The Leonard M. Miller School of Medicine at the University of Miami represents a beacon of innovation poised to pursue breakthroughs in medical research. In efforts to rid society of harmful and complex illnesses such as cancer, stroke and heart disease, the Miller School faculty is granted more than a quarter of a billion dollars from agencies to fund projects meant to improve human health. Among numerous facilities responsible for providing world-class care, the Bascom Palmer Eye Institute stands out as the best-recognized in its field. Ranked best in ophthalmology in the nation for more than a decade, Bascom Palmer’s physicians and scientists also direct research labs which investigate methods of improving clinical care. With assets like these, University of Miami undergraduate students demonstrating determination, motivation and enthusiasm are provided the opportunity to work with researchers to implement the institute’s mission.
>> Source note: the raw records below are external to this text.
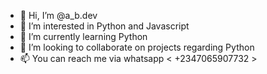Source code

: - 👋 Hi, I’m @a_b.dev
- 👀 I’m interested in Python and Javascript
- 🌱 I’m currently learning Python
- 💞️ I’m looking to collaborate on projects regarding Python
- 📫 You can reach me via whatsapp < +2347065907732 >

<!---
Douda007/Douda007 is a ✨ special ✨ repository because its `README.md` (this file) appears on your GitHub profile.
You can click the Preview link to take a look at your changes.
--->
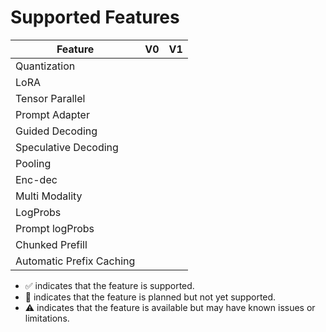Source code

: # Supported Features

| Feature                       | V0 | V1 |
|-------------------------------|----|----|
| Quantization                  |    |    |
| LoRA                          |    |    |
| Tensor Parallel               |    |    |
| Prompt Adapter                |    |    |
| Guided Decoding               |    |    |
| Speculative Decoding          |    |    |
| Pooling                       |    |    |
| Enc-dec                       |    |    |
| Multi Modality                |    |    |
| LogProbs                      |    |    |
| Prompt logProbs               |    |    |
| Chunked Prefill               |    |    |
| Automatic Prefix Caching      |    |    |

- ✅︎ indicates that the feature is supported.
- 🚧 indicates that the feature is planned but not yet supported.
- ⚠️ indicates that the feature is available but may have known issues or limitations.

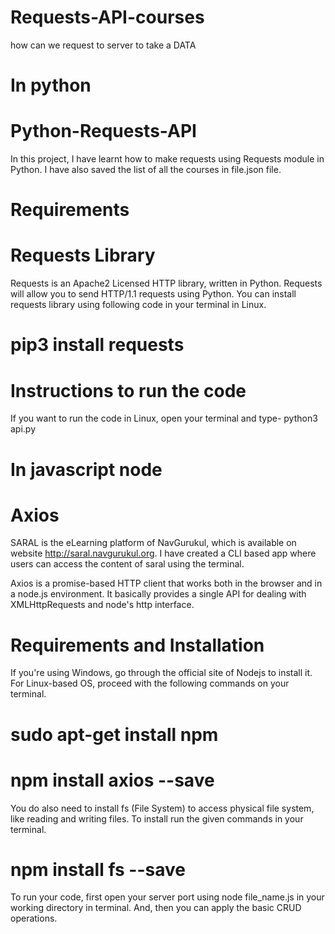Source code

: # Requests-API-courses
how can we request to server to take a DATA
# In python

# Python-Requests-API
In this project, I have learnt how to make requests using Requests module in Python. I have also saved the list of all the courses in file.json file.

# Requirements
# Requests Library
Requests is an Apache2 Licensed HTTP library, written in Python. Requests will allow you to send HTTP/1.1 requests using Python. You can install requests library using following code in your terminal in Linux.

# pip3 install requests

# Instructions to run the code
If you want to run the code in Linux, open your terminal and type- python3 api.py





#  In javascript node

# Axios
SARAL is the eLearning platform of NavGurukul, which is available on website http://saral.navgurukul.org. I have created a CLI based app where users can access the content of saral using the terminal.

Axios is a promise-based HTTP client that works both in the browser and in a node.js environment. It basically provides a single API for dealing with XMLHttpRequests and node's http interface.

# Requirements and Installation
If you're using Windows, go through the official site of Nodejs to install it. For Linux-based OS, proceed with the following commands on your terminal.

# sudo apt-get install npm
# npm install axios --save
You do also need to install fs (File System) to access physical file system, like reading and writing files. To install run the given commands in your terminal.

# npm install fs --save
To run your code, first open your server port using node file_name.js in your working directory in terminal. And, then you can apply the basic CRUD operations.
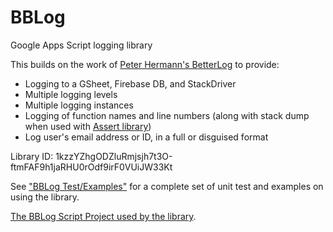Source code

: # BBLog

Google Apps Script logging library

This builds on the work of [Peter Hermann's BetterLog](https://github.com/peterherrmann/BetterLog) to provide:

- Logging to a GSheet, Firebase DB, and StackDriver
- Multiple logging levels
- Multiple logging instances
- Logging of function names and line numbers (along with stack dump when used with [Assert library](https://github.com/andrewroberts/Assert))
- Log user's email address or ID, in a full or disguised format

Library ID: 1kzzYZhgODZluRmjsjh7t3O-ftmFAF9h1jaRHU0rOdf9irF0VUiJW33Kt

See ["BBLog Test/Examples"](https://github.com/andrewroberts/BBLog---Tests-Examples) for a complete set of unit test and examples on using the library.

[The BBLog Script Project used by the library](https://script.google.com/d/1kzzYZhgODZluRmjsjh7t3O-ftmFAF9h1jaRHU0rOdf9irF0VUiJW33Kt/edit).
One of these undergraduates is Areeba Imam, a pre-medical student majoring in biochemistry at the University of Miami. For the past year, she has been working in Dr. Sanjoy Bhattacharya’s lab. His lab focuses on research involving the neurodegenerative diseases of glaucoma and multiple sclerosis. Glaucoma — affecting more than 3 million Americans — is a condition in which increased internal eye pressure results in damage to the optic nerve, leading to severe vision loss and blindness. Multiple sclerosis is an illness in which the immune system attacks the myelin sheaths of nerves within the central nervous system, resulting in broken communication between the brain and body.
Imam’s research experience began with observing Bhattacharya as he conducted several simple protocols. These protocols included the methods to passage cells, cell media changing, Western and dot blots and multiple protein extractions, as well as other techniques involving immunohistochemistry. Initially, like her mentor, she focused on experimental procedures concerning the interaction of cochlin with TREK-1 potassium channels.
However, Imam recently began working on her own independent project concentrated on examining the order of protein expression in human trabecular meshwork cells. Prior to experimentation, however, she realized that “a foundation of knowledge had to be established.” Intensive research done by a previous lab member revealed a model analogous to the restriction modification system in bacteria. His hypothesis stated that, under increasing levels of internal eye pressure (IOP), protein expression is altered in trabecular meshwork cells, resulting in the pathogenesis of glaucoma. “With this assumption, further research identified 10 proteins of focus for my project,” Imam said. “For the last couple of weeks, I have been experimenting to determine the baseline level of expression for each of the proteins of focus.” The procedure involves RNA extraction from normal trabecular meshwork (NTM-5) and glaucomatous trabecular meshwork (GTM-3) cells, followed by first-strand cDNA synthesis, and, finally, amplification by standard PCR.
The process begins by identifying 30 proteins that are up- and downregulated with respect to the trabecular meshwork stretching. These collections of proteins are then assessed through two databases: NCBI Nucleotide Database and the UCSC Genome Bioinformatics; these search for and detect the promoter region. “I then use an algorithm called the Basic Local Alignment Search Tool, or BLAST, which helps find the common regions between the two sequences of each protein sensed by the databases,” Imam explained. This algorithm is also very useful in identifying the putative promoter region. This particular amino acid sequence is copied into the Genomatix, allowing her to compile a list of transcription factors found in the promoter regions of each protein. According to Imam, understanding these transcription factors and their characteristics is crucial to the study because they can have a connection to stretching and pressure.
Her experiment focuses on studying a situation analogous to the restriction modification system in bacteria NTM-5 and GTM-3 cells to determine the changes in protein expression as a result of stretching in the trabecular meshwork. And after classifying and sorting the proteins through all of these mechanisms, only 10 are being focused on. These proteins are up/down regulated with respect to changes in lipid and prostaglandins. Previous research has shown that topical application of lipids and prostaglandins have lowered IOP in glaucomatous patients and cochlin is chosen as a part of these 10 proteins since it is linked in glaucomatous tissue. From this background, Imam hypothesized that, at different levels of IOP, the expression levels of protein in NTM-5 and GTM-3 cells will refashion due to similarities in their transcription factors. A baseline level of protein expression is first established with reverse transcriptase PCR with the following approach:
mRNA → cDNA → amplification → measure
The NTM-5 and GTM-3 cells are then placed under varying pressures to simulate increasing IOP levels in patients. The expression levels are then quantified using real-time PCR and subsequently compared with baseline levels in order to analyze the results. “Changes in protein profiles with increasing pressure may contribute to glaucoma,” Imam hypothesized.
Imam hopes to continue working on the project throughout her time at the University of Miami. From her research so far, she has learned that the practical application of science solidifies concepts that cannot be taught through only a textbook. “It is a consistent learning experience through which Dr. Bhattacharya and his team have taught me to be patient, yet diligent in my work.” Imam intends to continue her work on the project in order to gain a better understanding of the pathogenesis of glaucoma.